───── DATA SECTION
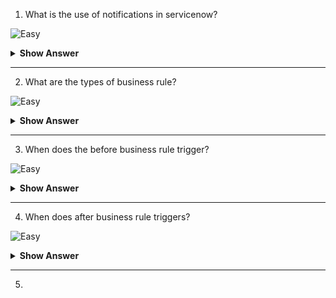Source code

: 1. What is the use of notifications in servicenow? 

![Easy](https://github.com/revaturelabs/interviewquestions/blob/dev/ComplexityTags/simple%20(2).svg)

<details><summary><b> Show Answer</b></summary>
  
<blockquote>
  
The business rule is a server-side script that launches whenever a table is queried, or whenever a record is displayed, inserted, updted or deleted.

</blockquote>
  
</details>

---

2. What are the types of business rule? 

![Easy](https://github.com/revaturelabs/interviewquestions/blob/dev/ComplexityTags/simple%20(2).svg)

<details><summary><b> Show Answer</b></summary>
  
<blockquote>
  
Business rules can be divided into four categories: before, after, async, and display.

</blockquote>
  
</details>

---

3. When does the before business rule trigger?

![Easy](https://github.com/revaturelabs/interviewquestions/blob/dev/ComplexityTags/simple%20(2).svg)

<details><summary><b> Show Answer</b></summary>
  
<blockquote>
  
Before business rule is triggered when a user submits the form, but before any action is taken on the record in the database.

</blockquote>
  
</details>

---

4. When does after business rule triggers?

![Easy](https://github.com/revaturelabs/interviewquestions/blob/dev/ComplexityTags/simple%20(2).svg)

<details><summary><b> Show Answer</b></summary>
  
<blockquote>
  
When a user submits the form and any action is taken on the database record, then the after business rule is triggered.

</blockquote>
  
</details>

---

5. 
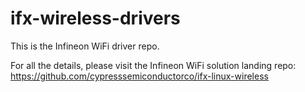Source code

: # ifx-wireless-drivers
This is the Infineon WiFi driver repo.

For all the details, please visit the Infineon WiFi solution landing repo:
https://github.com/cypresssemiconductorco/ifx-linux-wireless
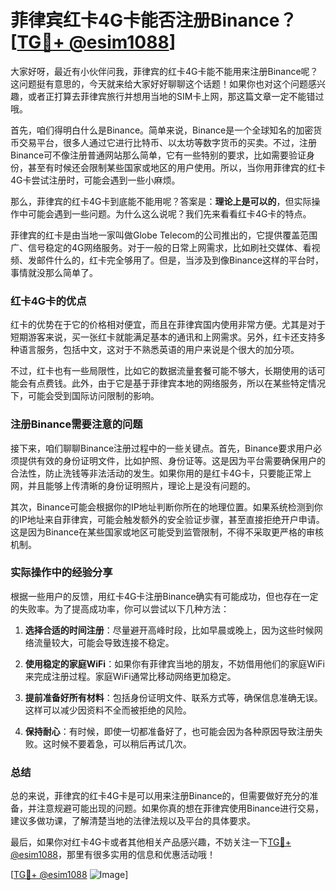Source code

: # 菲律宾红卡4G卡能否注册Binance？[[TG💪+ @esim1088](https://t.me/s/esim1088)]

大家好呀，最近有小伙伴问我，菲律宾的红卡4G卡能不能用来注册Binance呢？这问题挺有意思的，今天就来给大家好好聊聊这个话题！如果你也对这个问题感兴趣，或者正打算去菲律宾旅行并想用当地的SIM卡上网，那这篇文章一定不能错过哦。

首先，咱们得明白什么是Binance。简单来说，Binance是一个全球知名的加密货币交易平台，很多人通过它进行比特币、以太坊等数字货币的买卖。不过，注册Binance可不像注册普通网站那么简单，它有一些特别的要求，比如需要验证身份，甚至有时候还会限制某些国家或地区的用户使用。所以，当你用菲律宾的红卡4G卡尝试注册时，可能会遇到一些小麻烦。

那么，菲律宾的红卡4G卡到底能不能用呢？答案是：**理论上是可以的**，但实际操作中可能会遇到一些问题。为什么这么说呢？我们先来看看红卡4G卡的特点。

菲律宾的红卡是由当地一家叫做Globe Telecom的公司推出的，它提供覆盖范围广、信号稳定的4G网络服务。对于一般的日常上网需求，比如刷社交媒体、看视频、发邮件什么的，红卡完全够用了。但是，当涉及到像Binance这样的平台时，事情就没那么简单了。

### 红卡4G卡的优点

红卡的优势在于它的价格相对便宜，而且在菲律宾国内使用非常方便。尤其是对于短期游客来说，买一张红卡就能满足基本的通讯和上网需求。另外，红卡还支持多种语言服务，包括中文，这对于不熟悉英语的用户来说是个很大的加分项。

不过，红卡也有一些局限性，比如它的数据流量套餐可能不够大，长期使用的话可能会有点费钱。此外，由于它是基于菲律宾本地的网络服务，所以在某些特定情况下，可能会受到国际访问限制的影响。

### 注册Binance需要注意的问题

接下来，咱们聊聊Binance注册过程中的一些关键点。首先，Binance要求用户必须提供有效的身份证明文件，比如护照、身份证等。这是因为平台需要确保用户的合法性，防止洗钱等非法活动的发生。如果你用的是红卡4G卡，只要能正常上网，并且能够上传清晰的身份证明照片，理论上是没有问题的。

其次，Binance可能会根据你的IP地址判断你所在的地理位置。如果系统检测到你的IP地址来自菲律宾，可能会触发额外的安全验证步骤，甚至直接拒绝开户申请。这是因为Binance在某些国家或地区可能受到监管限制，不得不采取更严格的审核机制。

### 实际操作中的经验分享

根据一些用户的反馈，用红卡4G卡注册Binance确实有可能成功，但也存在一定的失败率。为了提高成功率，你可以尝试以下几种方法：

1. **选择合适的时间注册**：尽量避开高峰时段，比如早晨或晚上，因为这些时候网络流量较大，可能会导致连接不稳定。
   
2. **使用稳定的家庭WiFi**：如果你有菲律宾当地的朋友，不妨借用他们的家庭WiFi来完成注册过程。家庭WiFi通常比移动网络更加稳定。

3. **提前准备好所有材料**：包括身份证明文件、联系方式等，确保信息准确无误。这样可以减少因资料不全而被拒绝的风险。

4. **保持耐心**：有时候，即使一切都准备好了，也可能会因为各种原因导致注册失败。这时候不要着急，可以稍后再试几次。

### 总结

总的来说，菲律宾的红卡4G卡是可以用来注册Binance的，但需要做好充分的准备，并注意规避可能出现的问题。如果你真的想在菲律宾使用Binance进行交易，建议多做功课，了解清楚当地的法律法规以及平台的具体要求。

最后，如果你对红卡4G卡或者其他相关产品感兴趣，不妨关注一下[TG💪+ @esim1088](https://t.me/s/esim1088)，那里有很多实用的信息和优惠活动哦！

[[TG💪+ @esim1088](https://t.me/s/esim1088) ![Image](https://i.postimg.cc/4NQfJmqS/Snipaste-2025-05-13-00-14-12.png)]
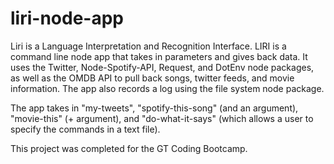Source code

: # liri-node-app

Liri is a Language Interpretation and Recognition Interface. LIRI is a command line node app that takes in parameters and gives back data. It uses the Twitter, Node-Spotify-API, Request, and DotEnv node packages, as well as the OMDB API to pull back songs, twitter feeds, and movie information. The app also records a log using the file system node package.

The app takes in "my-tweets", "spotify-this-song" (and an argument), "movie-this" (+ argument), and "do-what-it-says" (which allows a user to specify the commands in a text file). 

This project was completed for the GT Coding Bootcamp. 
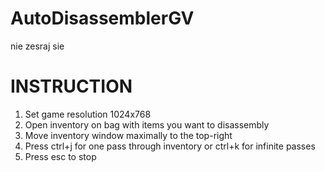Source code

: # AutoDisassemblerGV
 nie zesraj sie

# INSTRUCTION

1. Set game resolution 1024x768
2. Open inventory on bag with items you want to disassembly
3. Move inventory window maximally to the top-right
4. Press ctrl+j for one pass through inventory or ctrl+k for infinite passes
5. Press esc to stop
──────────
DIRECTIONS FOR THIS TASK: Leaving out the images, return the entries above exactly as they read.

EXERCISE RESPONSE:
Source code

: 1. What is the use of notifications in servicenow? 

![Easy](https://github.com/revaturelabs/interviewquestions/blob/dev/ComplexityTags/simple%20(2).svg)

<details><summary><b> Show Answer</b></summary>
  
<blockquote>
  
The business rule is a server-side script that launches whenever a table is queried, or whenever a record is displayed, inserted, updted or deleted.

</blockquote>
  
</details>

---

2. What are the types of business rule? 

![Easy](https://github.com/revaturelabs/interviewquestions/blob/dev/ComplexityTags/simple%20(2).svg)

<details><summary><b> Show Answer</b></summary>
  
<blockquote>
  
Business rules can be divided into four categories: before, after, async, and display.

</blockquote>
  
</details>

---

3. When does the before business rule trigger?

![Easy](https://github.com/revaturelabs/interviewquestions/blob/dev/ComplexityTags/simple%20(2).svg)

<details><summary><b> Show Answer</b></summary>
  
<blockquote>
  
Before business rule is triggered when a user submits the form, but before any action is taken on the record in the database.

</blockquote>
  
</details>

---

4. When does after business rule triggers?

![Easy](https://github.com/revaturelabs/interviewquestions/blob/dev/ComplexityTags/simple%20(2).svg)

<details><summary><b> Show Answer</b></summary>
  
<blockquote>
  
When a user submits the form and any action is taken on the database record, then the after business rule is triggered.

</blockquote>
  
</details>

---

5. 
Source code

: # ifx-wireless-drivers
This is the Infineon WiFi driver repo.

For all the details, please visit the Infineon WiFi solution landing repo:
https://github.com/cypresssemiconductorco/ifx-linux-wireless
Source code

: # 菲律宾红卡4G卡能否注册Binance？[[TG💪+ @esim1088](https://t.me/s/esim1088)]

大家好呀，最近有小伙伴问我，菲律宾的红卡4G卡能不能用来注册Binance呢？这问题挺有意思的，今天就来给大家好好聊聊这个话题！如果你也对这个问题感兴趣，或者正打算去菲律宾旅行并想用当地的SIM卡上网，那这篇文章一定不能错过哦。

首先，咱们得明白什么是Binance。简单来说，Binance是一个全球知名的加密货币交易平台，很多人通过它进行比特币、以太坊等数字货币的买卖。不过，注册Binance可不像注册普通网站那么简单，它有一些特别的要求，比如需要验证身份，甚至有时候还会限制某些国家或地区的用户使用。所以，当你用菲律宾的红卡4G卡尝试注册时，可能会遇到一些小麻烦。

那么，菲律宾的红卡4G卡到底能不能用呢？答案是：**理论上是可以的**，但实际操作中可能会遇到一些问题。为什么这么说呢？我们先来看看红卡4G卡的特点。

菲律宾的红卡是由当地一家叫做Globe Telecom的公司推出的，它提供覆盖范围广、信号稳定的4G网络服务。对于一般的日常上网需求，比如刷社交媒体、看视频、发邮件什么的，红卡完全够用了。但是，当涉及到像Binance这样的平台时，事情就没那么简单了。

### 红卡4G卡的优点

红卡的优势在于它的价格相对便宜，而且在菲律宾国内使用非常方便。尤其是对于短期游客来说，买一张红卡就能满足基本的通讯和上网需求。另外，红卡还支持多种语言服务，包括中文，这对于不熟悉英语的用户来说是个很大的加分项。

不过，红卡也有一些局限性，比如它的数据流量套餐可能不够大，长期使用的话可能会有点费钱。此外，由于它是基于菲律宾本地的网络服务，所以在某些特定情况下，可能会受到国际访问限制的影响。

### 注册Binance需要注意的问题

接下来，咱们聊聊Binance注册过程中的一些关键点。首先，Binance要求用户必须提供有效的身份证明文件，比如护照、身份证等。这是因为平台需要确保用户的合法性，防止洗钱等非法活动的发生。如果你用的是红卡4G卡，只要能正常上网，并且能够上传清晰的身份证明照片，理论上是没有问题的。

其次，Binance可能会根据你的IP地址判断你所在的地理位置。如果系统检测到你的IP地址来自菲律宾，可能会触发额外的安全验证步骤，甚至直接拒绝开户申请。这是因为Binance在某些国家或地区可能受到监管限制，不得不采取更严格的审核机制。

### 实际操作中的经验分享

根据一些用户的反馈，用红卡4G卡注册Binance确实有可能成功，但也存在一定的失败率。为了提高成功率，你可以尝试以下几种方法：

1. **选择合适的时间注册**：尽量避开高峰时段，比如早晨或晚上，因为这些时候网络流量较大，可能会导致连接不稳定。
   
2. **使用稳定的家庭WiFi**：如果你有菲律宾当地的朋友，不妨借用他们的家庭WiFi来完成注册过程。家庭WiFi通常比移动网络更加稳定。

3. **提前准备好所有材料**：包括身份证明文件、联系方式等，确保信息准确无误。这样可以减少因资料不全而被拒绝的风险。

4. **保持耐心**：有时候，即使一切都准备好了，也可能会因为各种原因导致注册失败。这时候不要着急，可以稍后再试几次。

### 总结

总的来说，菲律宾的红卡4G卡是可以用来注册Binance的，但需要做好充分的准备，并注意规避可能出现的问题。如果你真的想在菲律宾使用Binance进行交易，建议多做功课，了解清楚当地的法律法规以及平台的具体要求。

最后，如果你对红卡4G卡或者其他相关产品感兴趣，不妨关注一下[TG💪+ @esim1088](https://t.me/s/esim1088)，那里有很多实用的信息和优惠活动哦！

[[TG💪+ @esim1088](https://t.me/s/esim1088) ![Image](https://i.postimg.cc/4NQfJmqS/Snipaste-2025-05-13-00-14-12.png)]
Source code

: # liri-node-app

Liri is a Language Interpretation and Recognition Interface. LIRI is a command line node app that takes in parameters and gives back data. It uses the Twitter, Node-Spotify-API, Request, and DotEnv node packages, as well as the OMDB API to pull back songs, twitter feeds, and movie information. The app also records a log using the file system node package.

The app takes in "my-tweets", "spotify-this-song" (and an argument), "movie-this" (+ argument), and "do-what-it-says" (which allows a user to specify the commands in a text file). 

This project was completed for the GT Coding Bootcamp. 
Source code

: # AutoDisassemblerGV
 nie zesraj sie

# INSTRUCTION

1. Set game resolution 1024x768
2. Open inventory on bag with items you want to disassembly
3. Move inventory window maximally to the top-right
4. Press ctrl+j for one pass through inventory or ctrl+k for infinite passes
5. Press esc to stop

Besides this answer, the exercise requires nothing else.